§ Exercise description:
Filter the records below and copy every line containing the word "encoding".

** Exercise materials follows **

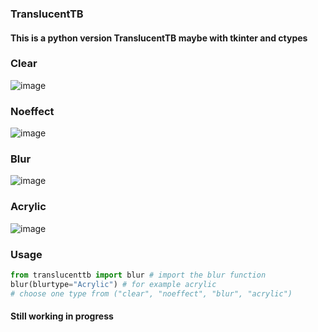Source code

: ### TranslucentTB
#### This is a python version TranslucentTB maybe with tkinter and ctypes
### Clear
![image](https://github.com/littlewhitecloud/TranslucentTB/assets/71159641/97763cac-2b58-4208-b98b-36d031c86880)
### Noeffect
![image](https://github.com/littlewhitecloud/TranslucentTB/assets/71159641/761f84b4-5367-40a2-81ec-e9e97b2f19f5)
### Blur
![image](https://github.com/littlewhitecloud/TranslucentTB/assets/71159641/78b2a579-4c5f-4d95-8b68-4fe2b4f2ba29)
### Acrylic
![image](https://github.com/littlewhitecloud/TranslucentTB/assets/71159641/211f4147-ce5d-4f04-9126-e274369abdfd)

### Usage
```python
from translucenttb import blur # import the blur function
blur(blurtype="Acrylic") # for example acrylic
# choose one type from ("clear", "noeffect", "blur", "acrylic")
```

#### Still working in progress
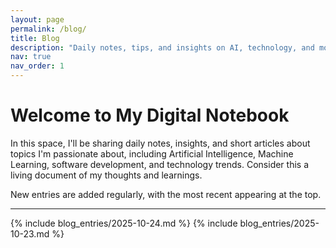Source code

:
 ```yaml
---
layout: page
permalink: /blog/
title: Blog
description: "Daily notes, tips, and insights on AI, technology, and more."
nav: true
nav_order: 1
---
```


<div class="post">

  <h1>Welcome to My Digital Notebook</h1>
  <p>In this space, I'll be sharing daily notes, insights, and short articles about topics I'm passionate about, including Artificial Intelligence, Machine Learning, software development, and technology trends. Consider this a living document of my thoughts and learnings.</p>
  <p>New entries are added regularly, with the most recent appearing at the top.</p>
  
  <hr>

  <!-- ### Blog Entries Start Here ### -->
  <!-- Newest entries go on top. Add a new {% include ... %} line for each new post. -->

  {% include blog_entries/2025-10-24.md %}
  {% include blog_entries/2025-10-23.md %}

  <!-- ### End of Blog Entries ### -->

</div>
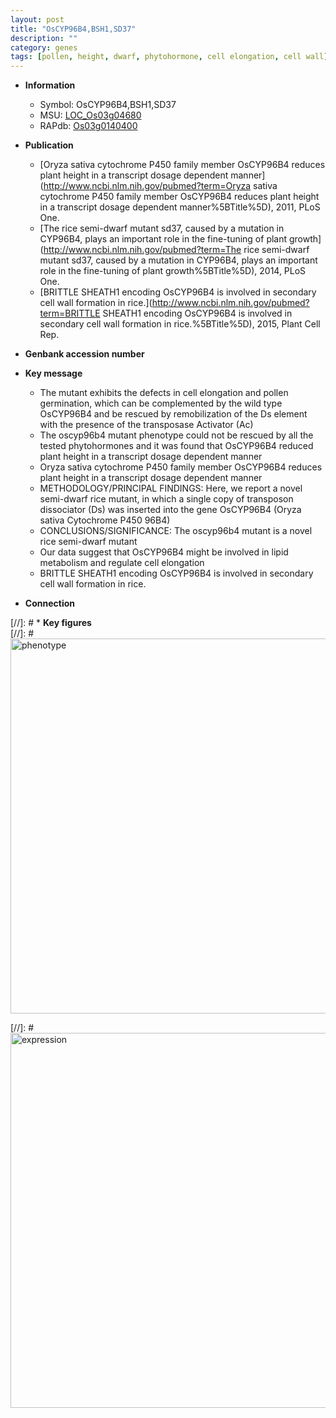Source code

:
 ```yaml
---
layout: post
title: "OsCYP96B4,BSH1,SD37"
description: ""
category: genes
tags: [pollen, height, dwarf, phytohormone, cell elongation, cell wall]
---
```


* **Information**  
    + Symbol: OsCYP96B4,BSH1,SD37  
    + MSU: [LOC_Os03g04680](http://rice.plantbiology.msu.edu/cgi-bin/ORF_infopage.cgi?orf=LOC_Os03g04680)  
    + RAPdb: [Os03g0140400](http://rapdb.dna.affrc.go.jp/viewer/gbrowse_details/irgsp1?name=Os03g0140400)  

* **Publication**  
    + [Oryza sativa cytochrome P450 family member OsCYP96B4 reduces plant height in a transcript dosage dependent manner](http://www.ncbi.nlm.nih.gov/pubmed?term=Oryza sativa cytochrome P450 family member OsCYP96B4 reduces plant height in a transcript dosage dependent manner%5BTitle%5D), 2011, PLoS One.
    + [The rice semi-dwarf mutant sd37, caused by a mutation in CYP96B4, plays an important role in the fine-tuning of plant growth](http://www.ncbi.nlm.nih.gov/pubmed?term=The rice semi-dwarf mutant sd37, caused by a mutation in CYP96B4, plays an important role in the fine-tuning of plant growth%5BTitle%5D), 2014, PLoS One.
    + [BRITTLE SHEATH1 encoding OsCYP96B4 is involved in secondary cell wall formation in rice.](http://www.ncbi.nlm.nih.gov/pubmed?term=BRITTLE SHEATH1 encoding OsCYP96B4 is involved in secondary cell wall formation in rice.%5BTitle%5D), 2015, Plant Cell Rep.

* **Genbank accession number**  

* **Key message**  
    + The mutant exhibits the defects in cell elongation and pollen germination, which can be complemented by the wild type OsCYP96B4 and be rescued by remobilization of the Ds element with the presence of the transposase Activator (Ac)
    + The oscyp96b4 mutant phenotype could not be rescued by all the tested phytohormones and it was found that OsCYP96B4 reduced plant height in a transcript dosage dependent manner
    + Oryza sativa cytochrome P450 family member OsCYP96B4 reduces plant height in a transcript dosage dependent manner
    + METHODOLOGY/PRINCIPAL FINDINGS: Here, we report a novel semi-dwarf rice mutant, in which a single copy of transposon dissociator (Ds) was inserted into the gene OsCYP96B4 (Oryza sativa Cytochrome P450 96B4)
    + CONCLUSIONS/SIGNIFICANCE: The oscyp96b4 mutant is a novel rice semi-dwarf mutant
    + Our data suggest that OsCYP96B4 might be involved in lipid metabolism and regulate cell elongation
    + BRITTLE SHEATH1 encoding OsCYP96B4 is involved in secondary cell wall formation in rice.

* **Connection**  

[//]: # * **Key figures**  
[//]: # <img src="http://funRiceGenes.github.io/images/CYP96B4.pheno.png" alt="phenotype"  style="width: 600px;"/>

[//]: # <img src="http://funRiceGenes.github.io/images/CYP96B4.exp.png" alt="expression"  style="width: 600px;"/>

** End of Exercise materials **

§ Expected answer:
    + [BRITTLE SHEATH1 encoding OsCYP96B4 is involved in secondary cell wall formation in rice.](http://www.ncbi.nlm.nih.gov/pubmed?term=BRITTLE SHEATH1 encoding OsCYP96B4 is involved in secondary cell wall formation in rice.%5BTitle%5D), 2015, Plant Cell Rep.
    + BRITTLE SHEATH1 encoding OsCYP96B4 is involved in secondary cell wall formation in rice.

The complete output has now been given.